Germany’s right-wing Alternativ für Deutschland (AfD) party has tilted starboard in a ploy to snatch up Pegida’s freshly leaderless voters. The Local (Germany) reports:

“We should no longer support immigration by people who are totally foreign to our cultural tradition, in fact we ought to block it,” Alexander Gauland told Berlin’s Tagesspiegel newspaper […]

He added that there was a danger of “parallel societies” developing in Germany “with which we won’t be able to cope with in the end.”

And he continued his push to bring AfD closer to anti-Islam movement Pegida by describing it as a “people’s movement” comparable with the early anti-nuclear demonstrations that helped launch the Green party.
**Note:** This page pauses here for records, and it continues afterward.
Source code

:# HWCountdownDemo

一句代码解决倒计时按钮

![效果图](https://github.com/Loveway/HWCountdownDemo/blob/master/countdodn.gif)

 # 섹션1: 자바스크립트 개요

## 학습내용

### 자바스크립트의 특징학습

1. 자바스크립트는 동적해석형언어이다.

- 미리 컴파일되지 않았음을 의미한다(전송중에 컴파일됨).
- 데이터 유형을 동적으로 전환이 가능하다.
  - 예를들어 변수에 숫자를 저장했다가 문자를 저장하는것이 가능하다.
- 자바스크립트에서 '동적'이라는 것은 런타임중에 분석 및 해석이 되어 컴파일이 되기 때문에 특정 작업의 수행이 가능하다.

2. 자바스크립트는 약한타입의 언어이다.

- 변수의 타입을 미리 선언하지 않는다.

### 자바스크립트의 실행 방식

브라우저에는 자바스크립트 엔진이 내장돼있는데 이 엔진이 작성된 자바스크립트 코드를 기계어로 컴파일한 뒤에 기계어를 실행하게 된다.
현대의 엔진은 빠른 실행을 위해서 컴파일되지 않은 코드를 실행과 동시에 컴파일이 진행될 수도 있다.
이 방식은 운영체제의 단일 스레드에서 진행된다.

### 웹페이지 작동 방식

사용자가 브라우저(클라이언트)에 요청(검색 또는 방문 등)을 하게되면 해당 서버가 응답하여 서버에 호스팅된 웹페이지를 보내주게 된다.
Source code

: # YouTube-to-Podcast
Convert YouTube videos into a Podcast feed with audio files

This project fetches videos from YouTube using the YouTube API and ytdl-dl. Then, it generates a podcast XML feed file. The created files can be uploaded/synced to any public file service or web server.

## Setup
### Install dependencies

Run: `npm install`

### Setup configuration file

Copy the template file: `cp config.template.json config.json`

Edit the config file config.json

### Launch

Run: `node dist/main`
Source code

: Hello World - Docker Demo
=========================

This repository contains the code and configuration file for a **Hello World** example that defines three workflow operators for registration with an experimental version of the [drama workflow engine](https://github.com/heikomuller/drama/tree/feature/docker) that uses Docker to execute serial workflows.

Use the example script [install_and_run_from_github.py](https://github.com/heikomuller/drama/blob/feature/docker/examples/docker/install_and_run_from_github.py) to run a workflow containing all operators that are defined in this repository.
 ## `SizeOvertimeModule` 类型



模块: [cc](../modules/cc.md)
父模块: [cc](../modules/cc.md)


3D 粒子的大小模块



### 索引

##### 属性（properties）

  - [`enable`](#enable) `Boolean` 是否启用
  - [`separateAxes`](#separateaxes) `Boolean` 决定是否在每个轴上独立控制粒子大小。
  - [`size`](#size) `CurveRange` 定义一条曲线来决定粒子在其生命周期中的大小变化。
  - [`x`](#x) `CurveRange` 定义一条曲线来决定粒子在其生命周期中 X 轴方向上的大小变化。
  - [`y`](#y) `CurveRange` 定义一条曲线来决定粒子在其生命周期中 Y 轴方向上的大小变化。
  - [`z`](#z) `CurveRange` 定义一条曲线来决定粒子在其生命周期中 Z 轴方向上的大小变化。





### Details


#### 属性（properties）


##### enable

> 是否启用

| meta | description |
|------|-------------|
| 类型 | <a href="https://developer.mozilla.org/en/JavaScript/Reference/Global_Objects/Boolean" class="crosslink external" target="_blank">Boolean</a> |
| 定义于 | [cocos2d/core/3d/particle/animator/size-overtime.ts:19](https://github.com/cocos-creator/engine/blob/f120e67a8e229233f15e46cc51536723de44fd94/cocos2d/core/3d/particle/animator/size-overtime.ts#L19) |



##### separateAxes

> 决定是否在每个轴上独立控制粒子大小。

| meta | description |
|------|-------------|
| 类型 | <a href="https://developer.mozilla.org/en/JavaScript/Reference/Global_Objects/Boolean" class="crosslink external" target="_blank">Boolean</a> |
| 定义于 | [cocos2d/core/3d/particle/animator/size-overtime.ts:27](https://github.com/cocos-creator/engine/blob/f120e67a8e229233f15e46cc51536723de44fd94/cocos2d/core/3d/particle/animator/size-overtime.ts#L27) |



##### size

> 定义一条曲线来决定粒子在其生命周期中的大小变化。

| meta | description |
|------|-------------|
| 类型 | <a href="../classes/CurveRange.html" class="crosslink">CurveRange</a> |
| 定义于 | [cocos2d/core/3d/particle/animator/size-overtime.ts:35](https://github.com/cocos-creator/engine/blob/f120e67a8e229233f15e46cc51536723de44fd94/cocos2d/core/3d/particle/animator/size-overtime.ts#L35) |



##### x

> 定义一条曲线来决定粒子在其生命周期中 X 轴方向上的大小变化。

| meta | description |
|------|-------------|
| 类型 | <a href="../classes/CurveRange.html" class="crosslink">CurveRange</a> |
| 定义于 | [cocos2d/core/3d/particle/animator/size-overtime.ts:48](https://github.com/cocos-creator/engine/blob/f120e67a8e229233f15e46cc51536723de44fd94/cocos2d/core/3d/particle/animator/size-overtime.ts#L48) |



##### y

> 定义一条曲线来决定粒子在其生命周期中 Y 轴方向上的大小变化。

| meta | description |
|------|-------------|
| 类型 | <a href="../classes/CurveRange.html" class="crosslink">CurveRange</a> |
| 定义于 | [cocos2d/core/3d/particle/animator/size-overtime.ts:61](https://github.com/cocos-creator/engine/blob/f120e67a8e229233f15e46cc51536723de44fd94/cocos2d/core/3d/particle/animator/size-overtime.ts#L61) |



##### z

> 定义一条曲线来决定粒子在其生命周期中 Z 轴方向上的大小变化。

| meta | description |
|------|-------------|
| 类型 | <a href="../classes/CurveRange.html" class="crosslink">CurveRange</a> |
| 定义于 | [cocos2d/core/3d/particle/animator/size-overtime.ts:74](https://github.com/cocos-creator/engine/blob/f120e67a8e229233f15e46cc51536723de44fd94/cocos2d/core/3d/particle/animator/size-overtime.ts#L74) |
Gauland’s remarks depart from AfD’s party line, ending months of internal debate on the question of immigration within the party. The shift comes at the close (or perhaps only the beginning) of a recent spat that has fractured Pegida’s leadership. Original leader Lutz Bachmann resigned a week ago once the media found a picture where Bachmann posed as Hitler. His successor also resigned after a week on the job, taking along four other leaders who complained of (BBC) “Mr Bachmann’s continuing influence and the role of a separate, sister movement in Leipzig known as Legida.”

While the European project had positive momentum and was generally seen as a success by its constituent people, it may have seemed like a good idea to continue with the mostly top-down approach of building out the Union favored by Eurocrats since the 1990s. Now, as the EU faces increasingly stiff headwinds (both geopolitical and economic), we are starting to see some of the costs of that approach. While the AfD is unlikely come to prominence in Germany the same way that Syriza did in Greece, it can nevertheless exert important influence at the margins of parliamentary politics, and is therefore as important to watch as, say, Podemos in Spain.

As WRM noted in an essay earlier this week, “the post-1990 European order has taken much more damage than much of U.S. elite opinion has fully understood, and that damage poses much greater dangers to vital U.S. interests than most people think.”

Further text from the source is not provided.